Work order: Taking the line that contains "Host is up (0.0017s latency)." as the first, copy exactly every line through the last line of the records, and nothing else.

-------------------------

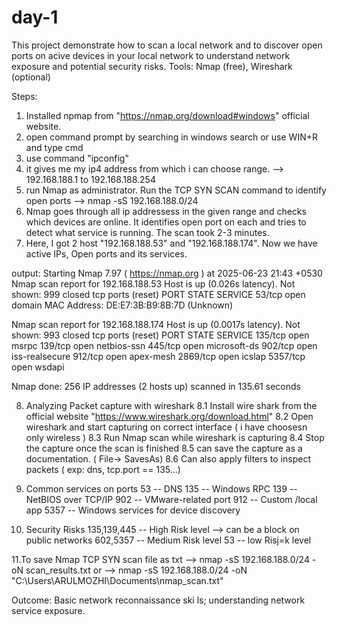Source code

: # day-1
This project demonstrate how to scan a local network and to discover open ports on acive devices in your local network to understand network exposure and potential security risks.  Tools: Nmap (free), Wireshark (optional)

Steps:
1. Installed npmap from "https://nmap.org/download#windows" official website.
2. open command prompt by searching in windows search or use WIN+R and type cmd
3. use command "ipconfig"
4. it gives me my ip4 address from which i can choose range.
   --> 192.168.188.1 to 192.168.188.254
5.  run Nmap as administrator. Run the TCP SYN SCAN command to identify open ports
   --> nmap -sS 192.168.188.0/24
6. Nmap goes through all ip addressess in the given range and checks which devices are online. It identifies open port on each and tries to detect what service is running. The scan took 2-3 minutes.
7. Here, I got 2 host "192.168.188.53" and "192.168.188.174". Now we have active IPs, Open ports and its services.

output:
Starting Nmap 7.97 ( https://nmap.org ) at 2025-06-23 21:43 +0530
Nmap scan report for 192.168.188.53
Host is up (0.026s latency).
Not shown: 999 closed tcp ports (reset)
PORT   STATE SERVICE
53/tcp open  domain
MAC Address: DE:E7:3B:B9:8B:7D (Unknown)

Nmap scan report for 192.168.188.174
Host is up (0.0017s latency).
Not shown: 993 closed tcp ports (reset)
PORT     STATE SERVICE
135/tcp  open  msrpc
139/tcp  open  netbios-ssn
445/tcp  open  microsoft-ds
902/tcp  open  iss-realsecure
912/tcp  open  apex-mesh
2869/tcp open  icslap
5357/tcp open  wsdapi

Nmap done: 256 IP addresses (2 hosts up) scanned in 135.61 seconds

8. Analyzing Packet capture with wireshark
   8.1 Install wire shark from the official website "https://www.wireshark.org/download.html"
   8.2 Open wireshark and start capturing on correct interface ( i have choosesn only wireless )
   8.3 Run Nmap scan while wireshark is capturing
   8.4 Stop the capture once the scan is finished
   8.5 can save the capture as a documentation. ( File-> SavesAs)
   8.6 Can also apply filters to inspect packets ( exp: dns, tcp.port == 135...)
9.  Common services on ports
    53   -- DNS
    135  -- Windows RPC
    139  -- NetBIOS over TCP/IP
    902  -- VMware-related port
    912  -- Custom /local app
    5357  -- Windows services for device discovery

10. Security Risks
    135,139,445 -- High Risk level --> can be a block on public networks
    602,5357 -- Medium Risk level
    53 -- low Risj=k level 
    
11.To save Nmap TCP SYN scan file as txt
   --> nmap -sS 192.168.188.0/24 -oN scan_results.txt  or   -->  nmap -sS 192.168.188.0/24 -oN "C:\Users\ARULMOZHI\Documents\nmap_scan.txt"



 Outcome: Basic network reconnaissance ski ls; understanding network service
 exposure.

-------------------------

Expected answer:
Host is up (0.0017s latency).
Not shown: 993 closed tcp ports (reset)
PORT     STATE SERVICE
135/tcp  open  msrpc
139/tcp  open  netbios-ssn
445/tcp  open  microsoft-ds
902/tcp  open  iss-realsecure
912/tcp  open  apex-mesh
2869/tcp open  icslap
5357/tcp open  wsdapi

Nmap done: 256 IP addresses (2 hosts up) scanned in 135.61 seconds

8. Analyzing Packet capture with wireshark
   8.1 Install wire shark from the official website "https://www.wireshark.org/download.html"
   8.2 Open wireshark and start capturing on correct interface ( i have choosesn only wireless )
   8.3 Run Nmap scan while wireshark is capturing
   8.4 Stop the capture once the scan is finished
   8.5 can save the capture as a documentation. ( File-> SavesAs)
   8.6 Can also apply filters to inspect packets ( exp: dns, tcp.port == 135...)
9.  Common services on ports
    53   -- DNS
    135  -- Windows RPC
    139  -- NetBIOS over TCP/IP
    902  -- VMware-related port
    912  -- Custom /local app
    5357  -- Windows services for device discovery

10. Security Risks
    135,139,445 -- High Risk level --> can be a block on public networks
    602,5357 -- Medium Risk level
    53 -- low Risj=k level 
    
11.To save Nmap TCP SYN scan file as txt
   --> nmap -sS 192.168.188.0/24 -oN scan_results.txt  or   -->  nmap -sS 192.168.188.0/24 -oN "C:\Users\ARULMOZHI\Documents\nmap_scan.txt"



 Outcome: Basic network reconnaissance ski ls; understanding network service
 exposure.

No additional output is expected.